- Born: Washington, Louisiana, U.S.
- Other name: Vanessa Harris-Kennerson
- Education: Southern University (BS) Southern University Law Center (JD)
- Occupations: Lawyer, judge
- Children: 3
- Father: Aaron Harris

= Vanessa Harris =

American judge

Vanessa Harris is an American lawyer and judge serving as judge pro tempore of the Lafayette City Court. She was the first woman and African-American Opelousas City Court Judge. Harris was an assistant district attorney in St. Landry Parish, Louisiana from 1988 to 2008.

== Early life and education ==
Harris is from Washington, Louisiana. Her father, Aaron Harris, is a lawyer.
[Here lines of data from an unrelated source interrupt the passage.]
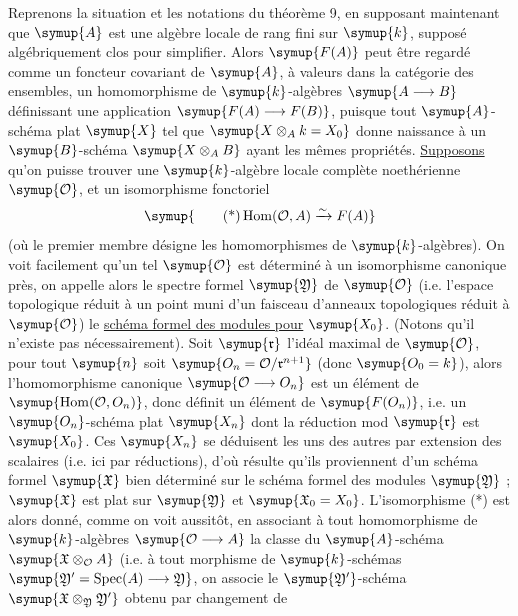 Reprenons la situation et les notations du théorème 9, en supposant maintenant
que $\symup{A}$ est une algèbre locale de rang fini sur $\symup{k}$, supposé algébriquement
clos pour simplifier. Alors $\symup{F(A)}$ peut être regardé comme un foncteur
covariant de $\symup{A}$, à valeurs dans la catégorie des ensembles, un homomorphisme
de $\symup{k}$-algèbres $\symup{A\longrightarrow B}$ définissant une application
$\symup{F(A)\longrightarrow F(B)}$, puisque tout $\symup{A}$-schéma plat $\symup{X}$ tel que
$\symup{X\otimes_A k=X_0}$ donne naissance à un $\symup{B}$-schéma $\symup{X\otimes_A B}$ ayant les
mêmes propriétés. \uline{Supposons} qu'on puisse trouver une $\symup{k}$-algèbre locale
complète noethérienne $\symup{\mathcal O}$, et un isomorphisme fonctoriel
\begin{equation}
  \symup{\tag{*}
  \operatorname{Hom}(\mathcal O,A)\xrightarrow{\sim}F(A)}
\end{equation}
(où le premier membre désigne les homomorphismes de $\symup{k}$-algèbres). On voit
facilement qu'un tel $\symup{\mathcal O}$ est déterminé à un isomorphisme canonique
près, on appelle alors le spectre formel $\symup{\mathfrak Y}$ de $\symup{\mathcal O}$ (i.e.
l'espace topologique réduit à un point muni d'un faisceau d'anneaux
topologiques réduit à $\symup{\mathcal O}$) le \uline{schéma formel des modules pour}
$\symup{X_0}$. (Notons qu'il n'existe pas nécessairement). Soit $\symup{\mathfrak r}$ l'idéal
maximal de $\symup{\mathcal O}$, pour tout $\symup{n}$ soit
$\symup{O_n=\mathcal O/\mathfrak r^{n+1}}$ (donc $\symup{O_0=k}$), alors
l'homomorphisme canonique $\symup{\mathcal O\longrightarrow O_n}$ est un
élément de $\symup{\operatorname{Hom}(\mathcal O,O_n)}$, donc définit un
élément de $\symup{F(O_n)}$, i.e. un $\symup{O_n}$-schéma plat $\symup{X_n}$ dont la
réduction mod $\symup{\mathfrak r}$ est $\symup{X_0}$. Ces $\symup{X_n}$ se déduisent les uns des
autres par extension des scalaires (i.e. ici par réductions), d'où résulte
qu'ils proviennent d'un schéma formel $\symup{\mathfrak X}$ bien déterminé sur le
schéma formel des modules $\symup{\mathfrak Y}$ ; $\symup{\mathfrak X}$ est plat sur
$\symup{\mathfrak Y}$ et $\symup{\mathfrak X_0=X_0}$. L'isomorphisme (*) est alors donné,
comme on voit aussitôt, en associant à tout homomorphisme de $\symup{k}$-algèbres
$\symup{\mathcal O\longrightarrow A}$ la classe du $\symup{A}$-schéma
$\symup{\mathfrak X\otimes_{\mathcal O}A}$ (i.e. à tout morphisme de $\symup{k}$-schémas
$\symup{\mathfrak Y'=\operatorname{Spec}(A)\longrightarrow\mathfrak Y}$, on associe le
$\symup{\mathfrak Y'}$-schéma $\symup{\mathfrak X\otimes_{\mathfrak Y}\mathfrak Y'}$ obtenu par changement de
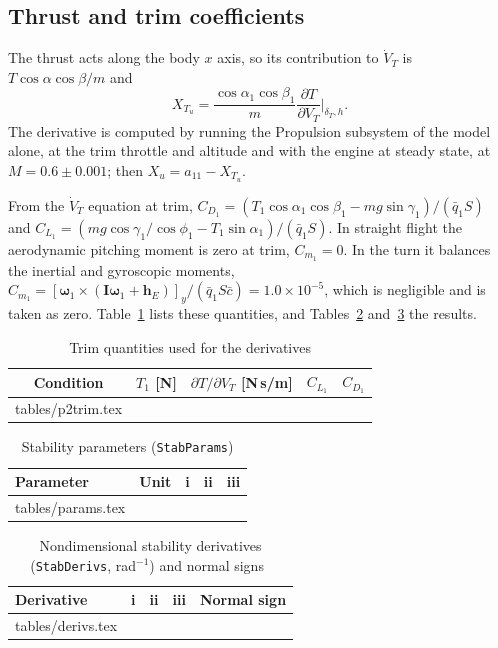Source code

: \documentclass[conf]{new-aiaa}
\makeatletter
\newcommand\tabinput[1]{\@@input #1 }
\makeatother
\begin{document}
\subsection{Thrust and trim coefficients}
The thrust acts along the body $x$ axis, so its contribution to $\dot V_T$ is $T\cos\alpha\cos\beta/m$ and
\begin{equation}
X_{T_u}=\frac{\cos\alpha_1\cos\beta_1}{m}\frac{\partial T}{\partial V_T}\bigg|_{\delta_T,h}.
\end{equation}
The derivative is computed by running the Propulsion subsystem of the model alone, at the trim throttle and altitude and with the engine at steady state, at $M=0.6\pm0.001$; then $X_u=a_{11}-X_{T_u}$.

From the $\dot V_T$ equation at trim, $C_{D_1}=(T_1\cos\alpha_1\cos\beta_1-mg\sin\gamma_1)/(\bar q_1S)$ and $C_{L_1}=(mg\cos\gamma_1/\cos\phi_1-T_1\sin\alpha_1)/(\bar q_1S)$. In straight flight the aerodynamic pitching moment is zero at trim, $C_{m_1}=0$. In the turn it balances the inertial and gyroscopic moments, $C_{m_1}=[\boldsymbol\omega_1\times(\mathbf I\boldsymbol\omega_1+\mathbf h_E)]_y/(\bar q_1S\bar c)=1.0\times10^{-5}$, which is negligible and is taken as zero. Table~\ref{tab:p2trim} lists these quantities, and Tables~\ref{tab:params} and~\ref{tab:derivs} the results.

\begin{table}[hbt!]
\caption{\label{tab:p2trim} Trim quantities used for the derivatives}
\centering
\begin{tabular}{ccccc}
\toprule
Condition & $T_1$ [N] & $\partial T/\partial V_T$ [N\,s/m] & $C_{L_1}$ & $C_{D_1}$ \\
\midrule
\tabinput{tables/p2trim.tex}
\bottomrule
\end{tabular}
\end{table}

\begin{table}[hbt!]
\caption{\label{tab:params} Stability parameters (\texttt{StabParams})}
\centering
\begin{tabular}{llccc}
\toprule
Parameter & Unit & i & ii & iii \\
\midrule
\tabinput{tables/params.tex}
\bottomrule
\end{tabular}
\end{table}

\begin{table}[hbt!]
\caption{\label{tab:derivs} Nondimensional stability derivatives (\texttt{StabDerivs}, rad$^{-1}$) and normal signs~\cite{lec5}}
\centering
\begin{tabular}{lcccc}
\toprule
Derivative & i & ii & iii & Normal sign \\
\midrule
\tabinput{tables/derivs.tex}
\bottomrule
\end{tabular}
\end{table}
\end{document}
Alonzo Harris is her brother.

She earned a B.S. in computer science at Southern University in 1985. She completed a J.D. at Southern University Law Center in 1988.

== Career ==
Harris worked at the Harris & Harris Law Firm with her father, Aaron Harris since 1988. She was an assistant district attorney in St. Landry Parish, Louisiana from 1988 to 2008. Harris prosecuted juvenile cases and worked on civil cases like school truancies.

Harris was elected on January 1, 2009 to serve on the Opelousas City Court. She is the first woman and African American to serve on that court. She retired in December 2020. In December 2021, Harris was appointed by the Louisiana Supreme Court to serve as judge pro tempore of the Lafayette City Court from December 17, 2021 through February 28, 2022. She replaces Michelle Odinet. Harris is the first African-American judge appointed to the Lafayette City Court.

== Personal life ==
Harris was married to Howard Kennerson. She is married to Senic M. Batiste. She has three daughters.